We conclude that despite the need for controlled long-term studies to demonstrate long-term efficacy of SCIg in immune-mediated neuropathies, SCIg may already represent a potential therapeutic alternative for selected patients.
Immunoglobulins have been used for decades in the treatment of antibody deficiency syndromes and autoimmune diseases. The first immunoglobulin-replacement therapy described by Bruton in 1952 was carried out subcutaneously [Bruton, 1952]. Nonetheless, the intravenous route has established itself in the following years, mainly due to the option of faster application. However, the advent of improved pump technology in the 1980s, enabling application rates of up to 20 ml/h, sparked new interest in subcutaneous administration [Gardulf, 2007].
The half-life of immunoglobulins does not seem to be affected by the route of administration [Gustafson et al. 2008; Wasserman et al. 2009]. On the other hand, intravenous and subcutaneous administration forms reveal pharmacokinetic differences: the intravenous administration of immunoglobulins leads to an immediate increase in immunoglobulin G (IgG) plasma concentration, followed by a sharp drop in the subsequent 2–8 days and a further gradual decrease in the following weeks [Rajabally, 2014]. The initial sharp drop in the plasma concentration is apparently the result of a shift from the vascular into extracellular compartment, while the subsequent gradual decrease corresponds to the catabolism during the slow passage of immunoglobulins back into the vascular compartment. By contrast, subcutaneously administered immunoglobulins are absorbed into the subcutaneous tissue and gradually released without causing significant peaks in the plasma concentration.
It may well be that a certain plasma concentration must be reached for immunoglobulins to exert their clinical efficacy [van Doorn et al. 2011; Vlam et al. 2014]. In Guillain-Barré syndrome (GBS), a study with 174 patients revealed that the increase in serum IgG (delta IgG) 2 weeks after intravenous immunoglobulin (IVIg) treatment varied considerably between patients (mean 7.8 g/l; standard deviation 5.6 g/l). Low delta IgG levels 2 weeks after the IVIg treatment were an indicator for slow recovery, and fewer patients with low delta IgG reached the ability to walk unaided at 6 months. The authors suggest that patients with a small increase in serum IgG levels may benefit from a higher dosage or a second course of IVIg [Kuitwaard et al. 2009], and that a fast increase is needed to achieve therapeutic effects. A study that followed confirmed the findings in multifocal motor neuropathy (MMN). The study included 23 patients with MMN, receiving their first IVIg treatment at a cumulative dose of 2.0 g/kg in 5 days. Mean delta IgG was higher in IVIg responders than in nonresponders, but the study lacked power to show statistically significant differences. Also, in this study, total IgG and delta IgG levels varied greatly among patients [Vlam et al. 2014].

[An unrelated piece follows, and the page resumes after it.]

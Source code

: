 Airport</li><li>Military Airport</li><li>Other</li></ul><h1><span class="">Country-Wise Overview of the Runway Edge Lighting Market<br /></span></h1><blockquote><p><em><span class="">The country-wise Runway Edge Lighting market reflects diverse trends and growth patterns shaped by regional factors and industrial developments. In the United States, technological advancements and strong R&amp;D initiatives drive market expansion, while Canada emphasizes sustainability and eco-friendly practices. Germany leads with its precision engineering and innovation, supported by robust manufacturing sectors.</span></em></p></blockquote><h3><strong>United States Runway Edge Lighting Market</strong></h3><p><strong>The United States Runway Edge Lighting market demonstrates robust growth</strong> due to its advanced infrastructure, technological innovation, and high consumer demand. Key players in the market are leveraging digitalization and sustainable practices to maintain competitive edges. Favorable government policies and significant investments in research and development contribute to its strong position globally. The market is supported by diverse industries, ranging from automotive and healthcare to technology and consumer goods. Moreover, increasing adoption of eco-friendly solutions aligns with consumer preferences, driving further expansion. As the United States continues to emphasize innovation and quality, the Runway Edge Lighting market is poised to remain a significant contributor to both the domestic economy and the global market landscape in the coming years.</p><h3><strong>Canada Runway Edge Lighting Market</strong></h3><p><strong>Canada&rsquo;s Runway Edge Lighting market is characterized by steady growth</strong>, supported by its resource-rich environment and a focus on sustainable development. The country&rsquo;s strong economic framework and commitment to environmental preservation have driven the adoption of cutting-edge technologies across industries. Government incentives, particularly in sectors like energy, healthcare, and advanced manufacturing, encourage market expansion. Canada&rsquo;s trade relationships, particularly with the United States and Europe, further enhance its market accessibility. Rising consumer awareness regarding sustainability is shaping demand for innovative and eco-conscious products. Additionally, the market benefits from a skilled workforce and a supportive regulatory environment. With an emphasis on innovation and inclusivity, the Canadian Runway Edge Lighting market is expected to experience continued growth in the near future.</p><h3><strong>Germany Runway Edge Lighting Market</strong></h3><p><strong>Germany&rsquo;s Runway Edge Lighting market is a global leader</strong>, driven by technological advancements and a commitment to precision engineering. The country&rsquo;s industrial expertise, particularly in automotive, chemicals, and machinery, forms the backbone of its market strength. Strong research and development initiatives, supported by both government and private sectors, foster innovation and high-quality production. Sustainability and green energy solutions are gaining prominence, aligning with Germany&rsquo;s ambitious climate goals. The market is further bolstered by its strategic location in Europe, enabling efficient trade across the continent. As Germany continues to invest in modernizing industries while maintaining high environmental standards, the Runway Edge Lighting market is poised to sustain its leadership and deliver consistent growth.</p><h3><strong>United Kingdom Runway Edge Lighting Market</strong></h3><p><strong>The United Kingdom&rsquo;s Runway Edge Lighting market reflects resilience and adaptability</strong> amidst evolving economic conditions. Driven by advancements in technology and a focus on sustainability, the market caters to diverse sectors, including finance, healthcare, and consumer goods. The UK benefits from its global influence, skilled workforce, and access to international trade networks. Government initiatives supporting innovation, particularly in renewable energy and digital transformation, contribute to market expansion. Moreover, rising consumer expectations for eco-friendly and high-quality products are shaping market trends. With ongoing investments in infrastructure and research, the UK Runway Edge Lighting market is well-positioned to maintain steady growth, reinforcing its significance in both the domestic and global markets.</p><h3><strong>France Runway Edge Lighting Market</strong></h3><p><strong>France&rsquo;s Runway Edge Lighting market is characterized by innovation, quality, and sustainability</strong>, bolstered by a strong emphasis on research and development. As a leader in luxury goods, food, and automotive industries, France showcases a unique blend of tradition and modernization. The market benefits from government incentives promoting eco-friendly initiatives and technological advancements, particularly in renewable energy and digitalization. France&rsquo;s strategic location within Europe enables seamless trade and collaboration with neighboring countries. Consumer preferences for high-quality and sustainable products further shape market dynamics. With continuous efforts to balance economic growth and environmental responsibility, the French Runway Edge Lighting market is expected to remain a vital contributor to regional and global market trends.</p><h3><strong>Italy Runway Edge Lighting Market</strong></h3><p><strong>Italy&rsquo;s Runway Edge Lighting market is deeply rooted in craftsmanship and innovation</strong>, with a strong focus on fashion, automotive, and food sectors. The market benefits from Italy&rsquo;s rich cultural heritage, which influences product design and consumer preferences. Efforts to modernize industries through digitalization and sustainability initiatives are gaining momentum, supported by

Other authors argue that continuous plasma levels are necessary to achieve therapeutic effects. A study in 25 chronic inflammatory demyelinating polyradiculoneuropathy (CIDP) patients with active but stable disease revealed that clinically stable CIDP patients showed a steady-state in serum IgG after serial IVIg infusions. The authors suggest that low intra- and inter-patient variability in IgG may indicate that constant levels are required to reach this stability [Kuitwaard et al. 2013].
Berger and Allen hypothesize that the therapeutically known end-of-dose effect is rooted in the fact that therapeutic IgG competes with pathologic autoantibodies, and that different patients may require different IgG levels for optimal therapeutic effects. They suggest subcutaneous IgG as a tool for continuously maintaining high serum IgG levels, resulting in clinical stabilization [Berger and Allen, 2015].
To what extent these pharmacokinetic differences contribute to variations in clinical efficacy remains elusive at the present time.
In the past decades, it has become clear that the clinical presentations and paraclinical characteristics of chronic immune-mediated neuropathies are diverse, resulting in various subtypes, particularly those of CIDP.
In the past, CIDP used to be clinically defined by the subacute onset of symmetric proximal and distal weakness; meanwhile, however, further subtypes have been defined, which are characterized by either only distal symmetric paresis or sensory affection, or by asymmetric paresis with or without sensory affection [Köller et al. 2005a]. A specific subgroup of CIDP is multifocal motor neuropathy (MMN), clinically characterized by asymmetric paresis that usually begins distally in the arms and tends to be within the myotome of an individual peripheral nerve. Classically, this condition presents with multiple conduction blocks in nerve conduction studies. MMN is associated with the presence of immunoglobulin M (IgM) antibodies against ganglioside GM1 and responds to immunomodulatory treatments [Feldman et al. 1991; Pestronk et al. 1988], since patients with evidence of conduction blocks or anti-GM1 antibodies do not differ from other MMN patients in terms of the prognosis and therapeutic response.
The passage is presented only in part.